Supplied data.
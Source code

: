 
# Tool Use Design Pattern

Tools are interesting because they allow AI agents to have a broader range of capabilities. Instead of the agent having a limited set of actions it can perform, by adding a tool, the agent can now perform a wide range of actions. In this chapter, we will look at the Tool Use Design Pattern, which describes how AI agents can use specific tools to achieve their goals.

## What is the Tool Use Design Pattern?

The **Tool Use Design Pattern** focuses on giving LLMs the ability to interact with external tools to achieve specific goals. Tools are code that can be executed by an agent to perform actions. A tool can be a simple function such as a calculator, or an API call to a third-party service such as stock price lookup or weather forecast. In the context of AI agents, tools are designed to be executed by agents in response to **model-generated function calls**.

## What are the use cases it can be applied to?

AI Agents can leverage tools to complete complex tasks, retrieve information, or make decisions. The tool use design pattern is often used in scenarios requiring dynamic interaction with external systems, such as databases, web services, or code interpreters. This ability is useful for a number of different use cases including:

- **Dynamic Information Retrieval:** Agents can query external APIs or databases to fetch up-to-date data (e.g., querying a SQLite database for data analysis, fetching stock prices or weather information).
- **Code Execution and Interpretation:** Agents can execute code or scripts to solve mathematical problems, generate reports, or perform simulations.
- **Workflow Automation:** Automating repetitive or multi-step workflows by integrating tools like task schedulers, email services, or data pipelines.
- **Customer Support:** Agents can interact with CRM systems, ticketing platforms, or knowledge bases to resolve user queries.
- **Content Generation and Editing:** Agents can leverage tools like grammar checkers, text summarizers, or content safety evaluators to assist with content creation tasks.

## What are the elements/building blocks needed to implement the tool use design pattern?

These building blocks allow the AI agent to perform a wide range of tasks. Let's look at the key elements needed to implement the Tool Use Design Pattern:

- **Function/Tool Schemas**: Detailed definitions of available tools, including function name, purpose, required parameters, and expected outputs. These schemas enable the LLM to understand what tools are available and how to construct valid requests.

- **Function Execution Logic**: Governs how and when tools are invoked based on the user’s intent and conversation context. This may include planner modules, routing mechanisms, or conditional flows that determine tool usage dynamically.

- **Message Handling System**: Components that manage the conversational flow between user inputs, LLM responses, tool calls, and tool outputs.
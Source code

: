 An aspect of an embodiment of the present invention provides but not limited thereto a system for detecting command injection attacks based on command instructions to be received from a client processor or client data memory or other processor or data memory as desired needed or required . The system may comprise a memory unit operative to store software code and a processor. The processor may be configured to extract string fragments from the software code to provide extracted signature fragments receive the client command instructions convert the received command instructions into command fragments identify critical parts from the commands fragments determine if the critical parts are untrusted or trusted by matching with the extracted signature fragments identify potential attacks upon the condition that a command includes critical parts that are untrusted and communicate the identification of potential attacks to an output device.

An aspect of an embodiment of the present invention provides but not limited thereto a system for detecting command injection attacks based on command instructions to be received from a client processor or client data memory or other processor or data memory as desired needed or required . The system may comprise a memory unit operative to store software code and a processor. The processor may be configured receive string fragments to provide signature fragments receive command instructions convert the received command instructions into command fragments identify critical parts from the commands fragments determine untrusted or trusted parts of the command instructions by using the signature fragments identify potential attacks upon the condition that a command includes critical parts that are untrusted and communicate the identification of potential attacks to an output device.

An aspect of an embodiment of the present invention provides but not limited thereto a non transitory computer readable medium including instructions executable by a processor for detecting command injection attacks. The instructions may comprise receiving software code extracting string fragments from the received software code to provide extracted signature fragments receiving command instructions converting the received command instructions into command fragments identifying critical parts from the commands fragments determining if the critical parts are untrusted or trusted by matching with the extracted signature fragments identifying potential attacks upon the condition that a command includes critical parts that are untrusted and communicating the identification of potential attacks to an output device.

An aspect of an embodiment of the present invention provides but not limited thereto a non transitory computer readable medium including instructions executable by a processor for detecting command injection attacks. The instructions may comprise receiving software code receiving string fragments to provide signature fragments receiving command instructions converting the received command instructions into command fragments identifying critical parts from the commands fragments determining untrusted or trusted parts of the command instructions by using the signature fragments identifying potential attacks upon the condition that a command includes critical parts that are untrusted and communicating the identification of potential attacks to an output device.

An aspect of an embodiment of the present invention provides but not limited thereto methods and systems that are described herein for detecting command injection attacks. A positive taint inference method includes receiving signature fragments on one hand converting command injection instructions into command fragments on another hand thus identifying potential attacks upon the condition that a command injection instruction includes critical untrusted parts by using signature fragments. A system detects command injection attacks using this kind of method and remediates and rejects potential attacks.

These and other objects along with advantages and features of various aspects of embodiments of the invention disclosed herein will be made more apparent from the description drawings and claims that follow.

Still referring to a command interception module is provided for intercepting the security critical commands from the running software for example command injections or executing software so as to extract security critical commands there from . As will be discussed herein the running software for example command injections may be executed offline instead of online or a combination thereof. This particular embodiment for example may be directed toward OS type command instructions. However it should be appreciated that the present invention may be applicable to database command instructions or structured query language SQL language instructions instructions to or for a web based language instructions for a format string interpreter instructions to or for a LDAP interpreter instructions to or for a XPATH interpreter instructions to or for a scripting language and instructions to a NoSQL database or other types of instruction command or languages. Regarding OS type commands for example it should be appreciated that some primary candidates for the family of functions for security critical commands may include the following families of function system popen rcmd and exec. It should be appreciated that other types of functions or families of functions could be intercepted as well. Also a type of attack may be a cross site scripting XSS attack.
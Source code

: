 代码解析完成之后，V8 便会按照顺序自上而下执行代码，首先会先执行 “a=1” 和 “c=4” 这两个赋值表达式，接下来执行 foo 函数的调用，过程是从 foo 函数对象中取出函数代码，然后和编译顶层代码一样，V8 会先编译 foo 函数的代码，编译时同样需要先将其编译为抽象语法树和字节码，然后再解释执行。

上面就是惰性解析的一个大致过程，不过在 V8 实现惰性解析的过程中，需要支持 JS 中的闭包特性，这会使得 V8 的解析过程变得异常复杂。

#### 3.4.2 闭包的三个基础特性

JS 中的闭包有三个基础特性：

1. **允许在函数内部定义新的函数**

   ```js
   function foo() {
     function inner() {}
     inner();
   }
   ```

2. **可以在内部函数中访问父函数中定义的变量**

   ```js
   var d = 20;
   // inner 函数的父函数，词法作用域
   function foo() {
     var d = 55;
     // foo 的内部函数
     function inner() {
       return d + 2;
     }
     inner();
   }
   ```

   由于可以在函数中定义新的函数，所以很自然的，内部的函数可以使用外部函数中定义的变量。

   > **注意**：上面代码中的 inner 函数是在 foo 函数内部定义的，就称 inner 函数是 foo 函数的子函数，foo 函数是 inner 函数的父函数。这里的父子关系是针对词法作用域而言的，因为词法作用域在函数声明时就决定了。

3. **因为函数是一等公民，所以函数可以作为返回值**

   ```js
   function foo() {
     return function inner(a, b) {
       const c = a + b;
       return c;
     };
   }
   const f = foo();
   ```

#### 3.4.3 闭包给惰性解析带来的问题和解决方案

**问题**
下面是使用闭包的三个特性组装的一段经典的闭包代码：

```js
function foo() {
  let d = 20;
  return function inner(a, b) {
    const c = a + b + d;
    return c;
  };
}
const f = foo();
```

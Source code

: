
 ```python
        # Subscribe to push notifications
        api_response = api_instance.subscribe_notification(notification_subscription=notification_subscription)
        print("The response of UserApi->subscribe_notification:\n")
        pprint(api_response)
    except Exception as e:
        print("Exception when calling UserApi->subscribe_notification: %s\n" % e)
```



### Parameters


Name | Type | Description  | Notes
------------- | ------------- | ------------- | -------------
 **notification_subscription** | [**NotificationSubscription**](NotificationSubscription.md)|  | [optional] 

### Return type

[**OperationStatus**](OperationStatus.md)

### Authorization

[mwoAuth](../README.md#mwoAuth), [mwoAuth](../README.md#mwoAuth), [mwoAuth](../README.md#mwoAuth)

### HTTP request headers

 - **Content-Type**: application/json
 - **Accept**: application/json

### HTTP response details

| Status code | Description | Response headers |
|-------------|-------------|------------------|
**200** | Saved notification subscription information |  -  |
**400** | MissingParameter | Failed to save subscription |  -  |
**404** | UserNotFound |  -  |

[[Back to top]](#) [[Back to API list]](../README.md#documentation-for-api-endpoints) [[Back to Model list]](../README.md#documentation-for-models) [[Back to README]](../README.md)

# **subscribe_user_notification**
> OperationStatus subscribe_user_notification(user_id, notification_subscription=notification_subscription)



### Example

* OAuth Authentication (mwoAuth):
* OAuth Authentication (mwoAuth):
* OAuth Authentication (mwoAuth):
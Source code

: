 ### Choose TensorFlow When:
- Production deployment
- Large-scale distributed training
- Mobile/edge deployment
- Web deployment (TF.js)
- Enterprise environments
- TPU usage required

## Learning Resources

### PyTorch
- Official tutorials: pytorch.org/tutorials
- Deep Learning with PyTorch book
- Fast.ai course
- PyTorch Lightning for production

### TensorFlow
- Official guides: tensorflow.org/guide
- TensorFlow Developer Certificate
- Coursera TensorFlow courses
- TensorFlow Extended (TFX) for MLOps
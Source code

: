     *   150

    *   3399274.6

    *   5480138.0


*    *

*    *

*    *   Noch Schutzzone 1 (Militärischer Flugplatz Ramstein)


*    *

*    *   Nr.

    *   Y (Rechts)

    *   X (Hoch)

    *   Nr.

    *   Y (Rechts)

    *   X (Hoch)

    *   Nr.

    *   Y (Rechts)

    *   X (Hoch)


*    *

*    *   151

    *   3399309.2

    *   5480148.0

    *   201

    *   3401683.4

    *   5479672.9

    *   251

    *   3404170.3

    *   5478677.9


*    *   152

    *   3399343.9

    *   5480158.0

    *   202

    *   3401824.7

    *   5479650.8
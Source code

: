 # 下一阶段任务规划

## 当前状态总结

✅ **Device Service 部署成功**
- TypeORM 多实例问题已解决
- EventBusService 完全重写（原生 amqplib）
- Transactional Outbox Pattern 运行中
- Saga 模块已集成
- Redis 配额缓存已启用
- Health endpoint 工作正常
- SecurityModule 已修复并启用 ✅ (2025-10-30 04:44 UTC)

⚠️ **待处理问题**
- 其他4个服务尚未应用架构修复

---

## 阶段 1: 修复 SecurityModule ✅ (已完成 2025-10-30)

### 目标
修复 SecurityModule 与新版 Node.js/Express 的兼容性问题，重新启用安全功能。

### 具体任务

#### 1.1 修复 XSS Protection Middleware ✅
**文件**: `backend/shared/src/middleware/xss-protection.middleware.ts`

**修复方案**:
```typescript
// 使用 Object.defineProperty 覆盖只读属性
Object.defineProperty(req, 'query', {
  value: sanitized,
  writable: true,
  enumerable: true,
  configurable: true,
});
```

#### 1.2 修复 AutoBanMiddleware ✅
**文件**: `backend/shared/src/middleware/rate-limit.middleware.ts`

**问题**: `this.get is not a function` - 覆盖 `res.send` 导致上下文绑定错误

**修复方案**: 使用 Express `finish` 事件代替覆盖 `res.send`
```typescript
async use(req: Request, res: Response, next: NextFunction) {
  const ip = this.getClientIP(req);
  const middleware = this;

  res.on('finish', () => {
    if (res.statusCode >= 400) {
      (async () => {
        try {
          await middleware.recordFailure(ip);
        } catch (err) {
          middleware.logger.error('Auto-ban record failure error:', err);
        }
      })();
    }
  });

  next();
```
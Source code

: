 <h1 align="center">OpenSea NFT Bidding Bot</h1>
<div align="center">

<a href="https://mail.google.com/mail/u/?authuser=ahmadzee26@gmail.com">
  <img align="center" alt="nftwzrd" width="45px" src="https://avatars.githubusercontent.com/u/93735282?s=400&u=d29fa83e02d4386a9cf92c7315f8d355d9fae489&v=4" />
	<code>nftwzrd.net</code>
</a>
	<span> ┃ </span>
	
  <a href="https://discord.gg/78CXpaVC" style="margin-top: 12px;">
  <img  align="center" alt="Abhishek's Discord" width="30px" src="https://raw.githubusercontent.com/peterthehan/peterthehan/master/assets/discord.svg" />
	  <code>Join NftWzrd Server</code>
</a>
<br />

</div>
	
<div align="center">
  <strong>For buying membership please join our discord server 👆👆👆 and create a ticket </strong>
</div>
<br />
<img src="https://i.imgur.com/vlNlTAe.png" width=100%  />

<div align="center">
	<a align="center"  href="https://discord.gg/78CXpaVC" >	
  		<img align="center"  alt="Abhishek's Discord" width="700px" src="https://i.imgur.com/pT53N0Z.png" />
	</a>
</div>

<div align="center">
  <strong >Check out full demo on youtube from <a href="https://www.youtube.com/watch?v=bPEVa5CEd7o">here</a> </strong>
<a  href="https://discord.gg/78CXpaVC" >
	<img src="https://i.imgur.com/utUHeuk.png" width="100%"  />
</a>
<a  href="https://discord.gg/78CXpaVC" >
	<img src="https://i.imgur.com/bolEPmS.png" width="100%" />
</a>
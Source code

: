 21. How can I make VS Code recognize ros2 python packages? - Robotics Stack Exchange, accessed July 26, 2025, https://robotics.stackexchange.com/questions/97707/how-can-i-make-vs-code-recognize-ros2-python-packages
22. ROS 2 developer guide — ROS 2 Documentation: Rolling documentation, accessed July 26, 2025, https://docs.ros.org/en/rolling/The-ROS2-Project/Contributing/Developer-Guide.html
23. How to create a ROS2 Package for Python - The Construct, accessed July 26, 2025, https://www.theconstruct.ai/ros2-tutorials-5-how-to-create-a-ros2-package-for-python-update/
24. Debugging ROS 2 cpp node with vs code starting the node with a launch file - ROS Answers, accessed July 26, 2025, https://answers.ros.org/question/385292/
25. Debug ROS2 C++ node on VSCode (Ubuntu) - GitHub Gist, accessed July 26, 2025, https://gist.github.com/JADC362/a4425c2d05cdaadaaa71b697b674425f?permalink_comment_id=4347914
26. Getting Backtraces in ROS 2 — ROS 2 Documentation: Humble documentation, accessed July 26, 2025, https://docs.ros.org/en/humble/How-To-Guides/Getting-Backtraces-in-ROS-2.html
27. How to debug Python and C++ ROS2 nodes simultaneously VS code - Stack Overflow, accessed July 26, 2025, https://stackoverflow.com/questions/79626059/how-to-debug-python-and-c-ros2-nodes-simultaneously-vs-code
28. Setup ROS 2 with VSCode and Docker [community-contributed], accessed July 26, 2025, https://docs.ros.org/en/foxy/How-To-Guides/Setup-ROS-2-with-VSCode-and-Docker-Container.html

Task description.
Each line in the listing above from the one containing "## What are the use" through the one containing "## What are the elements/building" should be repeated exactly, and no other line.

Result.
## What are the use cases it can be applied to?

AI Agents can leverage tools to complete complex tasks, retrieve information, or make decisions. The tool use design pattern is often used in scenarios requiring dynamic interaction with external systems, such as databases, web services, or code interpreters. This ability is useful for a number of different use cases including:

- **Dynamic Information Retrieval:** Agents can query external APIs or databases to fetch up-to-date data (e.g., querying a SQLite database for data analysis, fetching stock prices or weather information).
- **Code Execution and Interpretation:** Agents can execute code or scripts to solve mathematical problems, generate reports, or perform simulations.
- **Workflow Automation:** Automating repetitive or multi-step workflows by integrating tools like task schedulers, email services, or data pipelines.
- **Customer Support:** Agents can interact with CRM systems, ticketing platforms, or knowledge bases to resolve user queries.
- **Content Generation and Editing:** Agents can leverage tools like grammar checkers, text summarizers, or content safety evaluators to assist with content creation tasks.

## What are the elements/building blocks needed to implement the tool use design pattern?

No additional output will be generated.